HINT: use 'help kmeans' if you aren't sure what to do! You should only need two arguments.

**2. d) Display k-means output as a bar graph**

Now, we'll display our kmeans output as a bar graph. Each of the 72 movie review documents should be on the x axis, with the y axis representing the potential author of the document (author 1, 2, 3, 4, 5, or 6). This will let us visualize which documents the kmeans algorithm matched to which authors.

Make a new figure window, and create a bar graph of the kmeans output. Give your graph a title, and label the x and y axes.

HINT: Use 'help bar' if you aren't sure what to do!

Try running your code a few times. Even though we are using the same 'kmeans' command with the same inputs each time, are the outputs consistently the same vector? Why or why not?

Add your bar graph (just one version, please!) and your responses to 'results.pdf'.

**2. e) Run and visualize k-means (k = true number of movies)**

This time, change the k value to 12 (the true number of movies). Try running kmeans()' once with the new parameters.

Again, visualize your results as a bar graph (with a title and x and y axis labels!). Remember, this time your y-axis represents the 12 possible movies the documents could be attributed to.

Add your bar graph to 'results.pdf'.

**2. f) Evaluate authorship and movie attribution (word frequency model)**

Using the *evaluateClusters.m* script by editing and running it, find out how the clustering algorithm does at determining the best groupings of movies (compare true_movies to a k = 12 clustering) and of authors (compare true_authors to a k = 6 clustering).

Describe your results. Why do you think this accuracy score might be higher for one group than the other?

HINT: You don't need to know about how accuracy score is computed to get this! Think intuitively about what the features are and how they relate to movies or authors.

Add the 'evaluateClusters' output for each of these two groupings and your responses to 'results.pdf.'

**3. Authorship and movie attribution using topic-independent features**

Now, we will use the second model (topic-independent features) to group by author and by movie. Remember, this model is much smaller - there are fewer than 500 features in each vector rather than over 10,000. The features themselves are quite different, though.

**3. a) Run and visualize k-means (k = true number of authors)**

Use the k-means algorithm again to find the best clusters using k = 6 (true number of authors), but this time use the data from 'TI_prob_docT'.

Make another bar graph!

Add your figure to 'results.pdf'.

**3. b) Run and visualize k-means (k = true number of movies)**

Now, use the k-means algorithm (yes, again) to find the best clusters using k = 12 (true number of movies) with the data from 'TI_prob_docT'.

Make another bar graph!

Add your figure to 'results.pdf'.

**3. c) Evaluate authorship and movie attribution (topic-independent features model)**

Use 'evaluateClusters.m' to evaluate how well this model does at grouping documents: By author? By movie?

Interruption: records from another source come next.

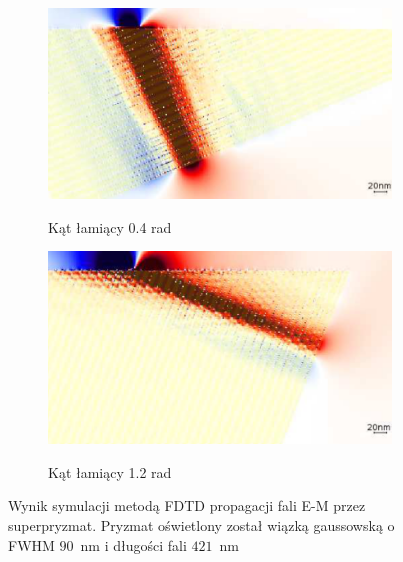 \begin{figure}[btH]
	\centering
			\begin{subfigure}{0.45\textwidth}
				\includegraphics[width=\textwidth]{images/multilayer/prism04.png} \\
				\caption{Kąt łamiący 0.4 rad}
			\end{subfigure}
			\begin{subfigure}{0.45\textwidth}
				\includegraphics[width=\textwidth]{images/multilayer/prism12.png}\\
				\caption{Kąt łamiący 1.2 rad}
			\end{subfigure}
	\caption{Wynik symulacji metodą FDTD propagacji fali E-M przez superpryzmat. Pryzmat oświetlony został wiązką gaussowską o FWHM $90$~nm i długości fali $421$~nm~\cite{prism2010}}
\end{figure}

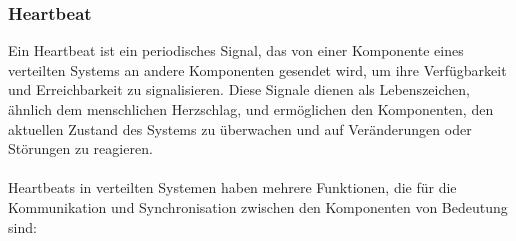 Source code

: \subsubsection{Heartbeat}

Ein Heartbeat ist ein periodisches Signal, das von einer Komponente eines verteilten Systems an andere Komponenten gesendet wird, um ihre  Verfügbarkeit und Erreichbarkeit zu signalisieren. Diese Signale dienen als Lebenszeichen, ähnlich dem menschlichen Herzschlag, und ermöglichen den Komponenten, den aktuellen Zustand des Systems zu überwachen und auf Veränderungen oder Störungen zu reagieren.
\\\\
Heartbeats in verteilten Systemen haben mehrere Funktionen, die für die Kommunikation und Synchronisation zwischen den Komponenten von Bedeutung sind:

Which model ('prob_docsT' or 'TI_prob_docsT') appears to be better at each task (authorship attribution and movie attribution)? Why?

Add the 'evaluateClusters' output for each of these two groupings and your responses to 'results.pdf.'

**Extra Credit!**

Obviously, when someone is doing authorship attribution on a set of documents, it is not always clear how many authors are represented in the set. There might be only 1 author who was very prolific, or there could be a different author for each document. Let's assume you do not know how many authors contributed to this set of 72 documents, but you have a hunch based on some other information that it's somewhere between 2 and 30 authors. One of the strengths of the adjusted normalized mutual information score (the output of evaluateClusters) is that it can help you select the "best" value of k. The "best" value will be the one that yields the highest score, which means there is high overlap with the veridical classes of the documents (the true authors) and the results of the clustering, but also tries to keep k to a reasonable size (you don't want to have a single document in every cluster, because then your clusters are meaningless). Modify evaluateClusters.m to find the optimal k for the topic-independent model. Report your results and comment.